The knock on non-profits, charities and governmental aid agencies ranges from badly-managed to corrupt. In some social entrepreneurial quarters it is all but chic to trash talk non-profits.

Typically, an unfavorable comparison is drawn with the private sector which, we are led to believe, is bristling with paragons of efficiency and market responsiveness. Ignoring whether or not a non-profit, with its larger, intangible and more ennobling mission, "should" be run like a for-profit enterprise, the orthodoxy is a wrong-headed urban legend.

Lehman Brothers, AIG, British Petroleum, the LIBOR scandal, too big to fail, government welfare checks, not to mention (wink, wink) subsidies for Big Tobacco, Big Oil and the Romney Olympics. Let's just agree that some private sector enterprises are very well-run. Some are not.

On the other side of the ledger, we can fact check Columbia professor and Nobel Laureate Joseph E. Stiglitz's claim that "one of the sectors in which the United States is still most successful is higher education and... all of its first-rate universities are either state-owned or non-profit." Again, some non-profits soar. Others sputter.

A pioneering, innovative, well-managed, client-responsive company, non-profit enterprise is the Graduate School of International Policy and Management at the Monterey Institute of International Studies, led by Dean Yuwei Shi.

Shi is the educational architect of Frontier Market Scouts, a field classroom in social change. Jointly developed and managed in partnership with Sanghata Global and Village Capital, the program trains up compassionate, capable students into talent scouts and investment managers to work in low-income and weak-capital regions of the world.

Shi is a self-described "rational contrarian." He warns against the bogus image of the lone entrepreneur who single-handedly invents, builds and scales game-changing social enterprises. "Build teams to fill in your talent gaps," he teaches.

"Look for the crowd that shares your goals. Be a social learner."

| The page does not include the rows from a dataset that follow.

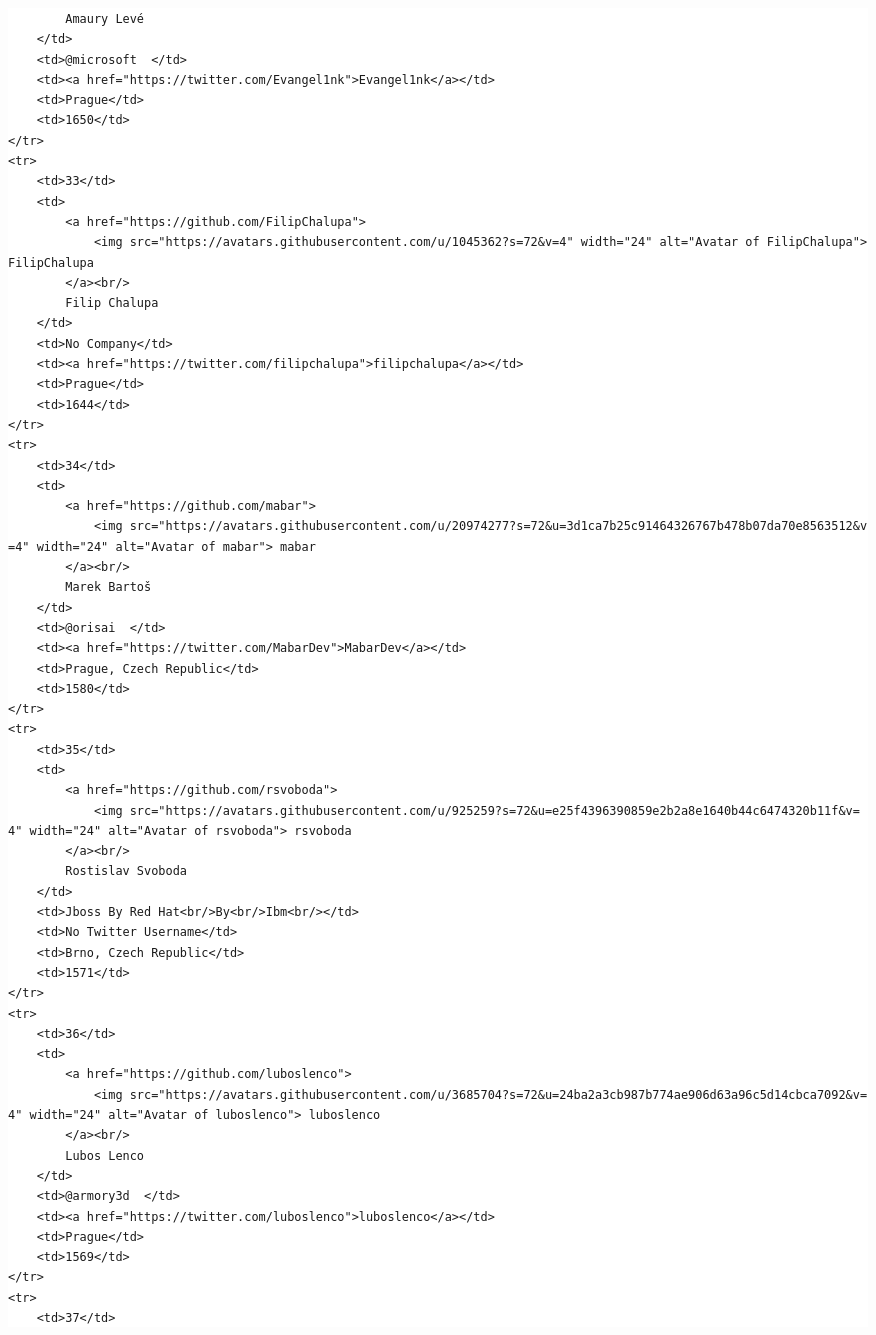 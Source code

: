 			Amaury Levé
		</td>
		<td>@microsoft  </td>
		<td><a href="https://twitter.com/Evangel1nk">Evangel1nk</a></td>
		<td>Prague</td>
		<td>1650</td>
	</tr>
	<tr>
		<td>33</td>
		<td>
			<a href="https://github.com/FilipChalupa">
				<img src="https://avatars.githubusercontent.com/u/1045362?s=72&v=4" width="24" alt="Avatar of FilipChalupa"> FilipChalupa
			</a><br/>
			Filip Chalupa
		</td>
		<td>No Company</td>
		<td><a href="https://twitter.com/filipchalupa">filipchalupa</a></td>
		<td>Prague</td>
		<td>1644</td>
	</tr>
	<tr>
		<td>34</td>
		<td>
			<a href="https://github.com/mabar">
				<img src="https://avatars.githubusercontent.com/u/20974277?s=72&u=3d1ca7b25c91464326767b478b07da70e8563512&v=4" width="24" alt="Avatar of mabar"> mabar
			</a><br/>
			Marek Bartoš
		</td>
		<td>@orisai  </td>
		<td><a href="https://twitter.com/MabarDev">MabarDev</a></td>
		<td>Prague, Czech Republic</td>
		<td>1580</td>
	</tr>
	<tr>
		<td>35</td>
		<td>
			<a href="https://github.com/rsvoboda">
				<img src="https://avatars.githubusercontent.com/u/925259?s=72&u=e25f4396390859e2b2a8e1640b44c6474320b11f&v=4" width="24" alt="Avatar of rsvoboda"> rsvoboda
			</a><br/>
			Rostislav Svoboda
		</td>
		<td>Jboss By Red Hat<br/>By<br/>Ibm<br/></td>
		<td>No Twitter Username</td>
		<td>Brno, Czech Republic</td>
		<td>1571</td>
	</tr>
	<tr>
		<td>36</td>
		<td>
			<a href="https://github.com/luboslenco">
				<img src="https://avatars.githubusercontent.com/u/3685704?s=72&u=24ba2a3cb987b774ae906d63a96c5d14cbca7092&v=4" width="24" alt="Avatar of luboslenco"> luboslenco
			</a><br/>
			Lubos Lenco
		</td>
		<td>@armory3d  </td>
		<td><a href="https://twitter.com/luboslenco">luboslenco</a></td>
		<td>Prague</td>
		<td>1569</td>
	</tr>
	<tr>
		<td>37</td> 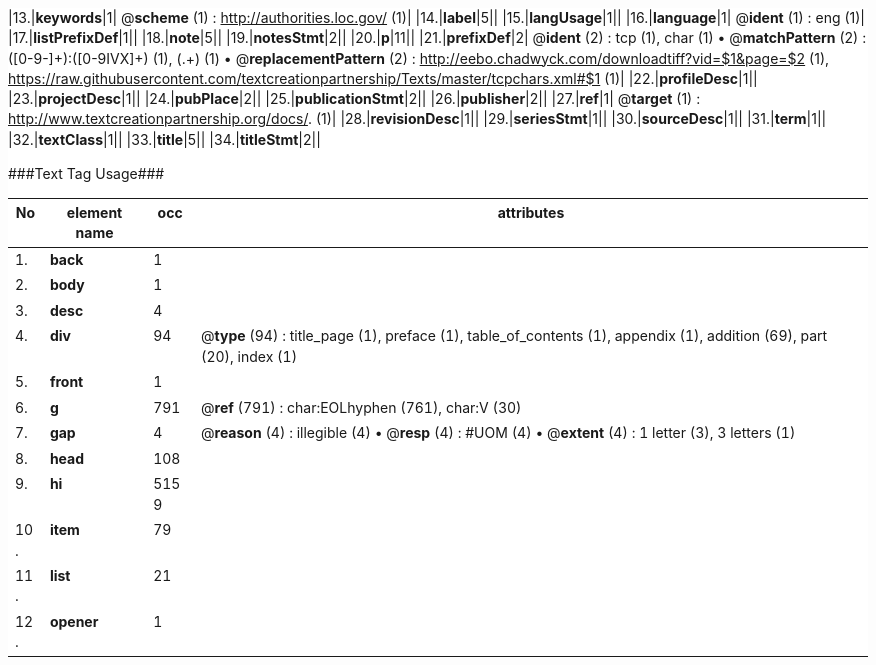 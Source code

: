 |13.|__keywords__|1| @__scheme__ (1) : http://authorities.loc.gov/ (1)|
|14.|__label__|5||
|15.|__langUsage__|1||
|16.|__language__|1| @__ident__ (1) : eng (1)|
|17.|__listPrefixDef__|1||
|18.|__note__|5||
|19.|__notesStmt__|2||
|20.|__p__|11||
|21.|__prefixDef__|2| @__ident__ (2) : tcp (1), char (1)  •  @__matchPattern__ (2) : ([0-9\-]+):([0-9IVX]+) (1), (.+) (1)  •  @__replacementPattern__ (2) : http://eebo.chadwyck.com/downloadtiff?vid=$1&page=$2 (1), https://raw.githubusercontent.com/textcreationpartnership/Texts/master/tcpchars.xml#$1 (1)|
|22.|__profileDesc__|1||
|23.|__projectDesc__|1||
|24.|__pubPlace__|2||
|25.|__publicationStmt__|2||
|26.|__publisher__|2||
|27.|__ref__|1| @__target__ (1) : http://www.textcreationpartnership.org/docs/. (1)|
|28.|__revisionDesc__|1||
|29.|__seriesStmt__|1||
|30.|__sourceDesc__|1||
|31.|__term__|1||
|32.|__textClass__|1||
|33.|__title__|5||
|34.|__titleStmt__|2||


###Text Tag Usage###

|No|element name|occ|attributes|
|---|---|---|---|
|1.|__back__|1||
|2.|__body__|1||
|3.|__desc__|4||
|4.|__div__|94| @__type__ (94) : title_page (1), preface (1), table_of_contents (1), appendix (1), addition (69), part (20), index (1)|
|5.|__front__|1||
|6.|__g__|791| @__ref__ (791) : char:EOLhyphen (761), char:V (30)|
|7.|__gap__|4| @__reason__ (4) : illegible (4)  •  @__resp__ (4) : #UOM (4)  •  @__extent__ (4) : 1 letter (3), 3 letters (1)|
|8.|__head__|108||
|9.|__hi__|5159||
|10.|__item__|79||
|11.|__list__|21||
|12.|__opener__|1||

"Don't go with a big ego. Go with big meaning for yourself."

For my frustrated friend in London, and for the thousands of young professionals looking for a graduate education grounded in a globalized world, check out grad schools that, like Yuwei's Frontier Market Scouts, ditch ideology and dig idealism.

"Don't fixate on a particular theory of change," cautions Yuwei. The world doesn't need non-profit OR for-profit solutions. It needs the solutions that work.